Selon un sondage CSA réalisé le 26 septembre, au lendemain du discours de Toulon, 51% des Français ne font "plutôt pas confiance" à Nicolas Sarkozy pour "réduire l'impact de la crise financière en France" (contre 47%).
"Les Français attendent avant tout de lui une action politique. Il ne serait pas compris qu'il se réfugie dans une déclaration d'incapacité à agir ou dans la passivité", explique à Reuters François Miquet-Marty, directeur de Viavoice.
Cette inflexion de circonstance, ce volontarisme nouvelle manière, suffiraient-ils à "amortir" une dégradation aiguë de la conjoncture ?

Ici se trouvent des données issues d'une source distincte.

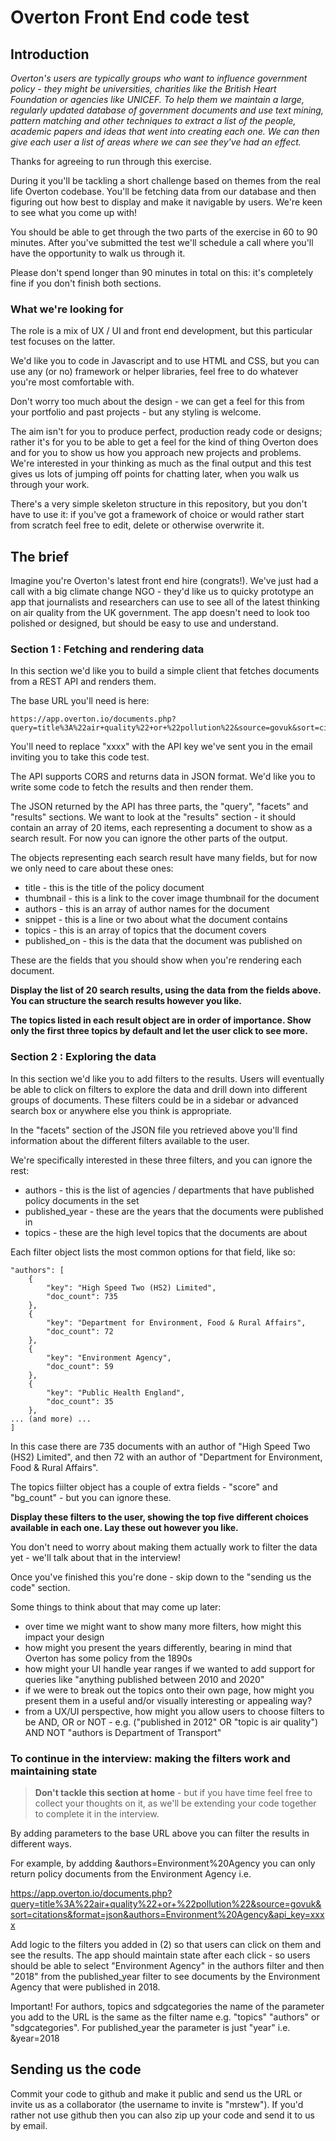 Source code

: # Overton Front End code test

## Introduction

*Overton's users are typically groups who want to influence government policy - they might be universities, charities like the British Heart Foundation or agencies like UNICEF. To help them we maintain a large, regularly updated database of government documents and use text mining, pattern matching and other techniques to extract a list of the people, academic papers and ideas that went into creating each one. We can then give each user a list of areas where we can see they've had an effect.*

Thanks for agreeing to run through this exercise.

During it you'll be tackling a short challenge based on themes from the real life Overton codebase. You'll be fetching data from our database and then figuring out how best to display and make it navigable by users. We're keen to see what you come up with!

You should be able to get through the two parts of the exercise in 60 to 90 minutes. After you've submitted the test we'll schedule a call where you'll have the opportunity to walk us through it.

Please don't spend longer than 90 minutes in total on this: it's completely fine if you don't finish both sections.

### What we're looking for

The role is a mix of UX / UI and front end development, but this particular test focuses on the latter.

We'd like you to code in Javascript and to use HTML and CSS, but you can use any (or no) framework or helper libraries, feel free to do whatever you're most comfortable with.

Don't worry too much about the design - we can get a feel for this from your portfolio and past projects - but any styling is welcome.

The aim isn't for you to produce perfect, production ready code or designs; rather it's for you to be able to get a feel for the kind of thing Overton does and for you to show us how you approach new projects and problems. We're interested in your thinking as much as the final output and this test gives us lots of jumping off points for chatting later, when you walk us through your work.

There's a very simple skeleton structure in this repository, but you don't have to use it: if you've got a framework of choice or would rather start from scratch feel free to edit, delete or otherwise overwrite it.

## The brief

Imagine you're Overton's latest front end hire (congrats!). We've just had a call with a big climate change NGO - they'd like us to quicky prototype an app that journalists and researchers can use to see all of the latest thinking on air quality from the UK government. The app doesn't need to look too polished or designed, but should be easy to use and understand.

### Section 1 : Fetching and rendering data

In this section we'd like you to build a simple client that fetches documents from a REST API and renders them.

The base URL you'll need is here:

    https://app.overton.io/documents.php?query=title%3A%22air+quality%22+or+%22pollution%22&source=govuk&sort=citations&format=json&api_key=xxxx

You'll need to replace "xxxx" with the API key we've sent you in the email inviting you to take this code test.

The API supports CORS and returns data in JSON format. We'd like you to write some code to fetch the results and then render them.

The JSON returned by the API has three parts, the "query", "facets" and "results" sections. We want to look at the "results" section - it should contain an array of 20 items, each representing a document to show as a search result. For now you can ignore the other parts of the output.

The objects representing each search result have many fields, but for now we only need to care about these ones:

* title - this is the title of the policy document
* thumbnail - this is a link to the cover image thumbnail for the document
* authors - this is an array of author names for the document
* snippet - this is a line or two about what the document contains
* topics - this is an array of topics that the document covers
* published_on - this is the data that the document was published on

These are the fields that you should show when you're rendering each document.

**Display the list of 20 search results, using the data from the fields above. You can structure the search results however you like.**

**The topics listed in each result object are in order of importance. Show only the first three topics by default and let the user click to see more.**

### Section 2 : Exploring the data

In this section we'd like you to add filters to the results. Users will eventually be able to click on filters to explore the data and drill down into different groups of documents. These filters could be in a sidebar or advanced search box or anywhere else you think is appropriate.

In the "facets" section of the JSON file you retrieved above you'll find information about the different filters available to the user.

We're specifically interested in these three filters, and you can ignore the rest:

* authors - this is the list of agencies / departments that have published policy documents in the set
* published_year - these are the years that the documents were published in
* topics - these are the high level topics that the documents are about

Each filter object lists the most common options for that field, like so:

    "authors": [
        {
            "key": "High Speed Two (HS2) Limited",
            "doc_count": 735
        },
        {
            "key": "Department for Environment, Food & Rural Affairs",
            "doc_count": 72
        },
        {
            "key": "Environment Agency",
            "doc_count": 59
        },
        {
            "key": "Public Health England",
            "doc_count": 35
        },
    ... (and more) ...
    ]

In this case there are 735 documents with an author of "High Speed Two (HS2) Limited", and then 72 with an author of "Department for Environment, Food & Rural Affairs".

The topics fiilter object has a couple of extra fields - "score" and "bg_count" -  but you can ignore these.

**Display these filters to the user, showing the top five different choices available in each one. Lay these out however you like.**

You don't need to worry about making them actually work to filter the data yet - we'll talk about that in the interview!

Once you've finished this you're done - skip down to the "sending us the code" section.

Some things to think about that may come up later:

* over time we might want to show many more filters, how might this impact your design
* how might you present the years differently, bearing in mind that Overton has some policy from the 1890s
* how might your UI handle year ranges if we wanted to add support for queries like "anything published between 2010 and 2020"
* if we were to break out the topics onto their own page, how might you present them in a useful and/or visually interesting or appealing way?
* from a UX/UI perspective, how might you allow users to choose filters to be AND, OR or NOT - e.g. ("published in 2012" OR "topic is air quality") AND NOT "authors is Department of Transport"

### To continue in the interview: making the filters work and maintaining state

> **Don't tackle this section at home** - but if you have time feel free to collect your thoughts on it, as we'll be extending your code together to complete it in the interview.

By adding parameters to the base URL above you can filter the results in different ways.

For example, by addding &authors=Environment%20Agency you can only return policy documents from the Environment Agency i.e.

https://app.overton.io/documents.php?query=title%3A%22air+quality%22+or+%22pollution%22&source=govuk&sort=citations&format=json&authors=Environment%20Agency&api_key=xxxx

Add logic to the filters you added in (2) so that users can click on them and see the results. The app should maintain state after each click - so users should be able to select "Environment Agency" in the authors filter and then "2018" from the published_year filter to see documents by the Environment Agency that were published in 2018.

Important! For authors, topics and sdgcategories the name of the parameter you add to the URL is the same as the filter name e.g. "topics" "authors" or "sdgcategories". For published_year the parameter is just "year" i.e. &year=2018

## Sending us the code

Commit your code to github and make it public and send us the URL or invite us as a collaborator (the username to invite is "mrstew"). If you'd rather not use github then you can also zip up your code and send it to us by email.
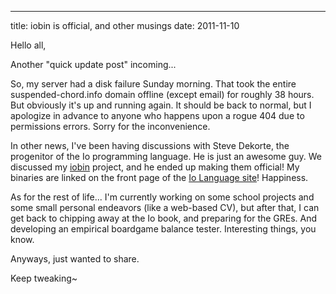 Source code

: ---
title: iobin is official, and other musings
date: 2011-11-10

Hello all,

Another "quick update post" incoming...

So, my server had a disk failure Sunday morning. That took the entire suspended-chord.info domain offline (except email) for roughly 38 hours. But obviously it's up and running again. It should be back to normal, but I apologize in advance to anyone who happens upon a rogue 404 due to permissions errors. Sorry for the inconvenience.

In other news, I've been having discussions with Steve Dekorte, the progenitor of the Io programming language. He is just an awesome guy. We discussed my [iobin](http://iobin.suspended-chord.info/) project, and he ended up making them official! My binaries are linked on the front page of the [Io Language site](http://iolanguage.com/)! Happiness.

As for the rest of life... I'm currently working on some school projects and some small personal endeavors (like a web-based CV), but after that, I can get back to chipping away at the Io book, and preparing for the GREs. And developing an empirical boardgame balance tester. Interesting things, you know.

Anyways, just wanted to share.

Keep tweaking~  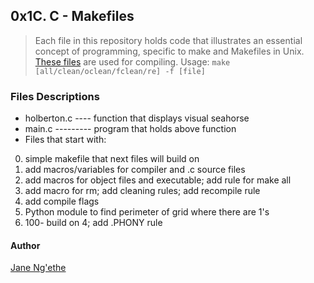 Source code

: ## 0x1C. C - Makefiles
> Each file in this repository holds code that illustrates an essential concept
> of programming, specific to make and Makefiles in Unix.
> [These files](https://github.com/holbertonschool/0x1B.c) are used
> for compiling. Usage: `make [all/clean/oclean/fclean/re] -f [file]`

### Files Descriptions
* holberton.c ---- function that displays visual seahorse
* main.c --------- program that holds above function
* Files that start with:

0. simple makefile that next files will build on
1. add macros/variables for compiler and .c source files
2. add macros for object files and executable; add rule for make all
3. add macro for rm; add cleaning rules; add recompile rule
4. add compile flags
5. Python module to find perimeter of grid where there are 1's
6. 100- build on 4; add .PHONY rule

#### Author
[Jane Ng'ethe](https://github.com/Janengethe) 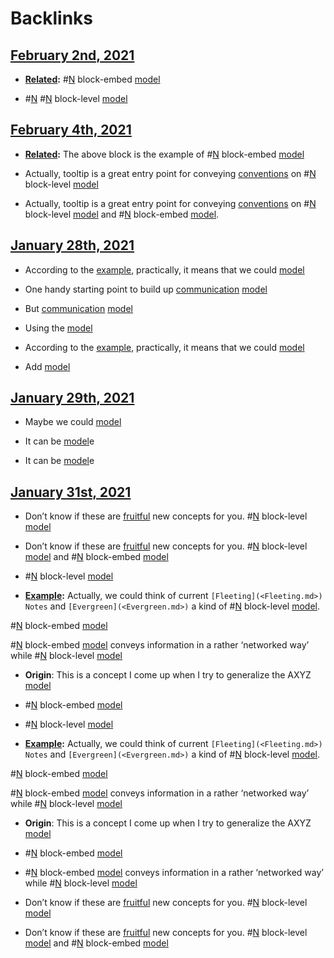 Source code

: 
# Backlinks
## [February 2nd, 2021](<February 2nd, 2021.md>)
- **[Related](<Related.md>):** #[N](<N.md>) block-embed [model](<model.md>)

- #[N](<N.md>) #[N](<N.md>) block-level [model](<model.md>)

## [February 4th, 2021](<February 4th, 2021.md>)
- **[Related](<Related.md>):** The above block is the example of #[N](<N.md>) block-embed [model](<model.md>)

- Actually, tooltip is a great entry point for conveying [conventions](<conventions.md>) on #[N](<N.md>) block-level [model](<model.md>)

- Actually, tooltip is a great entry point for conveying [conventions](<conventions.md>) on #[N](<N.md>) block-level [model](<model.md>) and #[N](<N.md>) block-embed [model](<model.md>).

## [January 28th, 2021](<January 28th, 2021.md>)
- According to the [example](((yOi9SxfEw))), practically, it means that we could [model](<model.md>)

- One handy starting point to build up [communication](<communication.md>) [model](<model.md>)

- But [communication](<communication.md>) [model](<model.md>)

- Using the [model](<model.md>)

- According to the [example](((yOi9SxfEw))), practically, it means that we could [model](<model.md>)

- Add [model](<model.md>)

## [January 29th, 2021](<January 29th, 2021.md>)
- Maybe we could [model](<model.md>)

- It can be [model](<model.md>)e

- It can be [model](<model.md>)e

## [January 31st, 2021](<January 31st, 2021.md>)
- Don’t know if these are [fruitful](<fruitful.md>) new concepts for you. #[N](<N.md>) block-level [model](<model.md>)

- Don’t know if these are [fruitful](<fruitful.md>) new concepts for you. #[N](<N.md>) block-level [model](<model.md>) and #[N](<N.md>) block-embed [model](<model.md>)

- #[N](<N.md>) block-level [model](<model.md>)

- **[Example](<Example.md>):** Actually, we could think of current `[Fleeting](<Fleeting.md>) Notes` and `[Evergreen](<Evergreen.md>)` a kind of #[N](<N.md>) block-level [model](<model.md>).

#[N](<N.md>) block-embed [model](<model.md>)

#[N](<N.md>) block-embed [model](<model.md>) conveys information in a rather ‘networked way’ while #[N](<N.md>) block-level [model](<model.md>)

- **Origin**: This is a concept I come up when I try to generalize the AXYZ [model](<model.md>)

- #[N](<N.md>) block-embed [model](<model.md>)

- #[N](<N.md>) block-level [model](<model.md>)

- **[Example](<Example.md>):** Actually, we could think of current `[Fleeting](<Fleeting.md>) Notes` and `[Evergreen](<Evergreen.md>)` a kind of #[N](<N.md>) block-level [model](<model.md>).

#[N](<N.md>) block-embed [model](<model.md>)

#[N](<N.md>) block-embed [model](<model.md>) conveys information in a rather ‘networked way’ while #[N](<N.md>) block-level [model](<model.md>)

- **Origin**: This is a concept I come up when I try to generalize the AXYZ [model](<model.md>)

- #[N](<N.md>) block-embed [model](<model.md>)

- #[N](<N.md>) block-embed [model](<model.md>) conveys information in a rather ‘networked way’ while #[N](<N.md>) block-level [model](<model.md>)

- Don’t know if these are [fruitful](<fruitful.md>) new concepts for you. #[N](<N.md>) block-level [model](<model.md>)

- Don’t know if these are [fruitful](<fruitful.md>) new concepts for you. #[N](<N.md>) block-level [model](<model.md>) and #[N](<N.md>) block-embed [model](<model.md>)

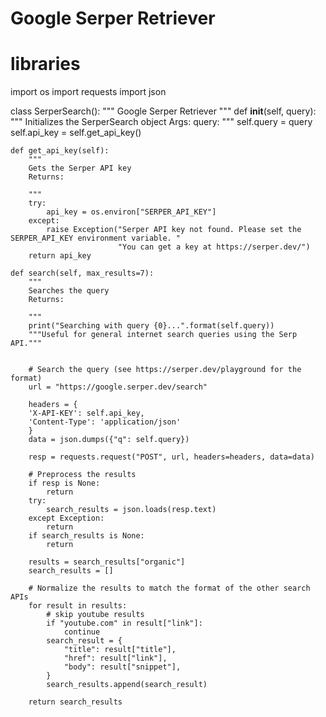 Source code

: # Google Serper Retriever

# libraries

import os import requests import json

class SerperSearch(): """ Google Serper Retriever """ def **init**(self,
query): """ Initializes the SerperSearch object Args: query: """
self.query = query self.api_key = self.get_api_key()

    def get_api_key(self):
        """
        Gets the Serper API key
        Returns:

        """
        try:
            api_key = os.environ["SERPER_API_KEY"]
        except:
            raise Exception("Serper API key not found. Please set the SERPER_API_KEY environment variable. "
                            "You can get a key at https://serper.dev/")
        return api_key

    def search(self, max_results=7):
        """
        Searches the query
        Returns:

        """
        print("Searching with query {0}...".format(self.query))
        """Useful for general internet search queries using the Serp API."""


        # Search the query (see https://serper.dev/playground for the format)
        url = "https://google.serper.dev/search"

        headers = {
        'X-API-KEY': self.api_key,
        'Content-Type': 'application/json'
        }
        data = json.dumps({"q": self.query})

        resp = requests.request("POST", url, headers=headers, data=data)

        # Preprocess the results
        if resp is None:
            return
        try:
            search_results = json.loads(resp.text)
        except Exception:
            return
        if search_results is None:
            return

        results = search_results["organic"]
        search_results = []

        # Normalize the results to match the format of the other search APIs
        for result in results:
            # skip youtube results
            if "youtube.com" in result["link"]:
                continue
            search_result = {
                "title": result["title"],
                "href": result["link"],
                "body": result["snippet"],
            }
            search_results.append(search_result)

        return search_results
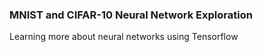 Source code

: ### MNIST and CIFAR-10 Neural Network Exploration

Learning more about neural networks using Tensorflow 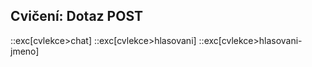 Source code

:## Cvičení: Dotaz POST

::exc[cvlekce>chat]
::exc[cvlekce>hlasovani]
::exc[cvlekce>hlasovani-jmeno]

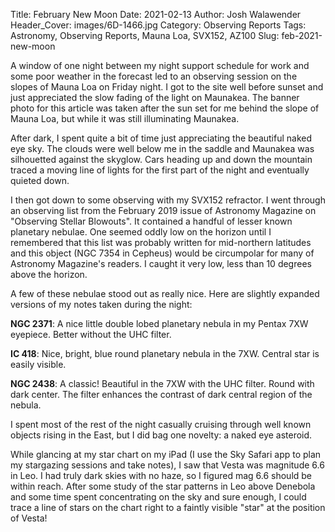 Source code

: Title: February New Moon
Date: 2021-02-13
Author: Josh Walawender
Header_Cover: images/6D-1466.jpg
Category: Observing Reports
Tags: Astronomy, Observing Reports, Mauna Loa, SVX152, AZ100
Slug: feb-2021-new-moon

A window of one night between my night support schedule for work and some poor weather in the forecast led to an observing session on the slopes of Mauna Loa on Friday night.  I got to the site well before sunset and just appreciated the slow fading of the light on Maunakea.  The banner photo for this article was taken after the sun set for me behind the slope of Mauna Loa, but while it was still illuminating Maunakea.

After dark, I spent quite a bit of time just appreciating the beautiful naked eye sky.  The clouds were well below me in the saddle and Maunakea was silhouetted against the skyglow.  Cars heading up and down the mountain traced a moving line of lights for the first part of the night and eventually quieted down.

I then got down to some observing with my SVX152 refractor.  I went through an observing list from the February 2019 issue of Astronomy Magazine on "Observing Stellar Blowouts".  It contained a handful of lesser known planetary nebulae.  One seemed oddly low on the horizon until I remembered that this list was probably written for mid-northern latitudes and this object (NGC 7354 in Cepheus) would be circumpolar for many of Astronomy Magazine's readers.  I caught it very low, less than 10 degrees above the horizon.

A few of these nebulae stood out as really nice.  Here are slightly expanded versions of my notes taken during the night:

**NGC 2371**: A nice little double lobed planetary nebula in my Pentax 7XW eyepiece. Better without the UHC filter.

**IC 418**: Nice, bright, blue round planetary nebula in the 7XW. Central star is easily visible.

**NGC 2438**: A classic!  Beautiful in the 7XW with the UHC filter.  Round with dark center.  The filter enhances the contrast of dark central region of the nebula.

I spent most of the rest of the night casually cruising through well known objects rising in the East, but I did bag one novelty: a naked eye asteroid.

While glancing at my star chart on my iPad (I use the Sky Safari app to plan my stargazing sessions and take notes), I saw that Vesta was magnitude 6.6 in Leo.  I had truly dark skies with no haze, so I figured mag 6.6 should be within reach.  After some study of the star patterns in Leo above Denebola and some time spent concentrating on the sky and sure enough, I could trace a line of stars on the chart right to a faintly visible "star" at the position of Vesta!
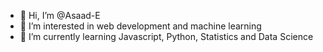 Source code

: - 👋 Hi, I’m @Asaad-E
- 👀 I’m interested in web development and machine learning
- 🌱 I’m currently learning Javascript, Python, Statistics and Data Science

<!---
Asaad-E/Asaad-E is a ✨ special ✨ repository because its `README.md` (this file) appears on your GitHub profile.
You can click the Preview link to take a look at your changes.
--->
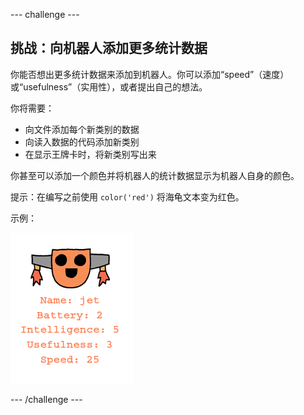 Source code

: --- challenge ---
## 挑战：向机器人添加更多统计数据
你能否想出更多统计数据来添加到机器人。你可以添加“speed”（速度）或“usefulness”（实用性），或者提出自己的想法。 

你将需要：

+ 向文件添加每个新类别的数据 
+ 向读入数据的代码添加新类别
+ 在显示王牌卡时，将新类别写出来

你甚至可以添加一个颜色并将机器人的统计数据显示为机器人自身的颜色。 

提示：在编写之前使用 `color('red')` 将海龟文本变为红色。 

示例： 

![screenshot](images/robotrumps-jet.png) 





--- /challenge --- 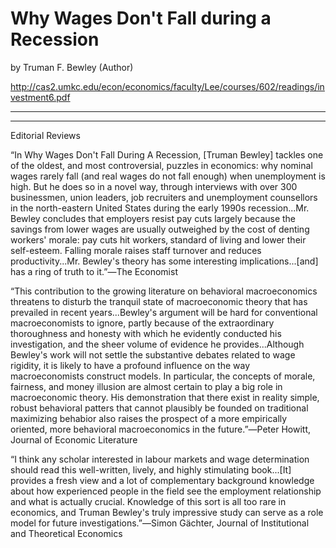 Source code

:# Why Wages Don't Fall during a Recession
by Truman F. Bewley (Author)

http://cas2.umkc.edu/econ/economics/faculty/Lee/courses/602/readings/investment6.pdf 




































---------------------------------------
---------------------------------------

Editorial Reviews

“In Why Wages Don't Fall During A Recession, [Truman Bewley] tackles one of the oldest, and most controversial, puzzles in economics: why nominal wages rarely fall (and real wages do not fall enough) when unemployment is high. But he does so in a novel way, through interviews with over 300 businessmen, union leaders, job recruiters and unemployment counsellors in the north-eastern United States during the early 1990s recession...Mr. Bewley concludes that employers resist pay cuts largely because the savings from lower wages are usually outweighed by the cost of denting workers' morale: pay cuts hit workers‚ standard of living and lower their self-esteem. Falling morale raises staff turnover and reduces productivity...Mr. Bewley's theory has some interesting implications...[and] has a ring of truth to it.”―The Economist

“This contribution to the growing literature on behavioral macroeconomics threatens to disturb the tranquil state of macroeconomic theory that has prevailed in recent years...Bewley's argument will be hard for conventional macroeconomists to ignore, partly because of the extraordinary thoroughness and honesty with which he evidently conducted his investigation, and the sheer volume of evidence he provides...Although Bewley's work will not settle the substantive debates related to wage rigidity, it is likely to have a profound influence on the way macroeconomists construct models. In particular, the concepts of morale, fairness, and money illusion are almost certain to play a big role in macroeconomic theory. His demonstration that there exist in reality simple, robust behavioral patters that cannot plausibly be founded on traditional maximizing behabior also raises the prospect of a more empirically oriented, more behavioral macroeconomics in the future.”―Peter Howitt, Journal of Economic Literature

“I think any scholar interested in labour markets and wage determination should read this well-written, lively, and highly stimulating book...[It] provides a fresh view and a lot of complementary background knowledge about how experienced people in the field see the employment relationship and what is actually crucial. Knowledge of this sort is all too rare in economics, and Truman Bewley's truly impressive study can serve as a role model for future investigations.”―Simon Gächter, Journal of Institutional and Theoretical Economics
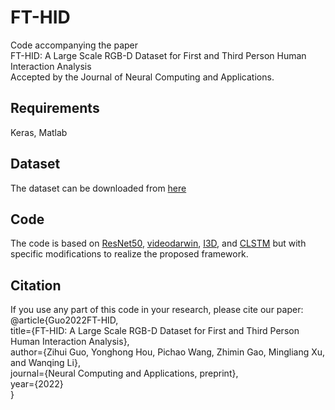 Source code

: # FT-HID
Code accompanying the paper  
FT-HID: A Large Scale RGB-D Dataset for First and Third Person Human Interaction Analysis  
Accepted by the Journal of Neural Computing and Applications.  
## Requirements
Keras, Matlab
## Dataset
The dataset can be downloaded from [here](https://pan.baidu.com/s/1RHMRF-O8VLljLo5j9DxoRA?pwd=wr6u)  
## Code
The code is based on [ResNet50](https://github.com/broadinstitute/keras-resnet), [videodarwin](https://bitbucket.org/bfernando/videodarwin), [I3D](https://github.com/dlpbc/keras-kinetics-i3d), and [CLSTM](https://github.com/NivNayman/ConvGRU2D) but with specific modifications to realize the proposed framework.
## Citation
If you use any part of this code in your research, please cite our paper:  
@article{Guo2022FT-HID,  
title={FT-HID: A Large Scale RGB-D Dataset for First and Third Person Human Interaction Analysis},  
author={Zihui Guo, Yonghong Hou, Pichao Wang, Zhimin Gao, Mingliang Xu, and Wanqing Li},  
journal={Neural Computing and Applications, preprint},  
year={2022}  
}  
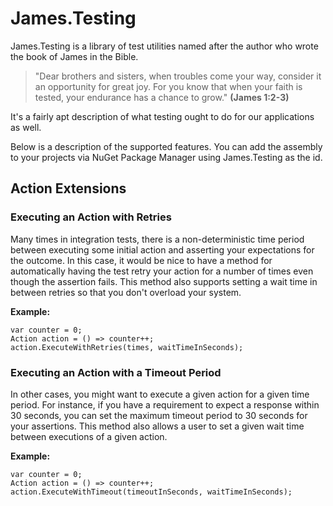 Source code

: James.Testing
=============

James.Testing is a library of test utilities named after the author who wrote the book of James in the Bible. 

>"Dear brothers and sisters, when troubles come your way, consider it an opportunity for great joy. For you know that when your faith is tested, your endurance has a chance to grow."
>**(James 1:2-3)**

It's a fairly apt description of what testing ought to do for our applications as well.

Below is a description of the supported features.  You can add the assembly to your projects via NuGet Package Manager using James.Testing as the id.

Action Extensions
-----------------
### Executing an Action with Retries

Many times in integration tests, there is a non-deterministic time period between executing some initial action and asserting your expectations for the outcome.  In this case, it would be nice to have a method for automatically having the test retry your action for a number of times even though the assertion fails.  This method also supports setting a wait time in between retries so that you don't overload your system.

**Example:**

	var counter = 0;
	Action action = () => counter++;
	action.ExecuteWithRetries(times, waitTimeInSeconds);


### Executing an Action with a Timeout Period

In other cases, you might want to execute a given action for a given time period.  For instance, if you have a requirement to expect a response within 30 seconds, you can set the maximum timeout period to 30 seconds for your assertions.  This method also allows a user to set a given wait time between executions of a given action.

**Example:**

	var counter = 0;
	Action action = () => counter++;
	action.ExecuteWithTimeout(timeoutInSeconds, waitTimeInSeconds);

"On pare au plus pressé", analyse Jérôme Fourquet.
L'Elysée a annoncé mardi que le gouvernement préparait de "nouvelles dispositions" s'agissant du financement de l'économie par le système bancaire.
Si la situation venait à s'aggraver, Nicolas Sarkozy n'hésiterait pas à jouer de nouveau les "sauveurs de la Nation" en rééditant le scénario Alstom, lorsque, ministre de l'Economie, il avait fait racheter 22% du groupe industriel par l'Etat.
"On vient de voir des nationalisations partielles en Grande-Bretagne, aux Etats-Unis pour sauver des établissements bancaires", rappelle Jérôme Fourquet.
"Nicolas Sarkozy n'est pas un doctrinaire, il revient dans une tradition nationale social-étatique. Sa crainte est que l'antilibéralisme sur lequel il surfe ne se transforme en anti-capitalisme", juge Stéphane Rozès.
"Mais à partir du moment où il a préempté le terrain, il coupe l'herbe sous le pied à toute alternative" politique, observe-t-il.
Le calcul répond à la volonté du chef de l'Etat de garder la maîtrise politique de l'agenda, même si l'imprévisible prédomine dans les soubresauts actuels, mais aussi d'esquiver la question lancinante du pouvoir d'achat qui, faute de résultats, entame sa crédibilité.
"C'est un déplacement des lignes. Le pouvoir d'achat était la thématique dominante depuis la campagne présidentielle, là on est sur tout à fait autre chose", précise François Miquet-Marty.
"Les marges de manoeuvre se restreignant, Nicolas Sarkozy fait passer implicitement le message que la question du pouvoir d'achat n'est peut-être plus la priorité", acquiesce Stéphane Rozès.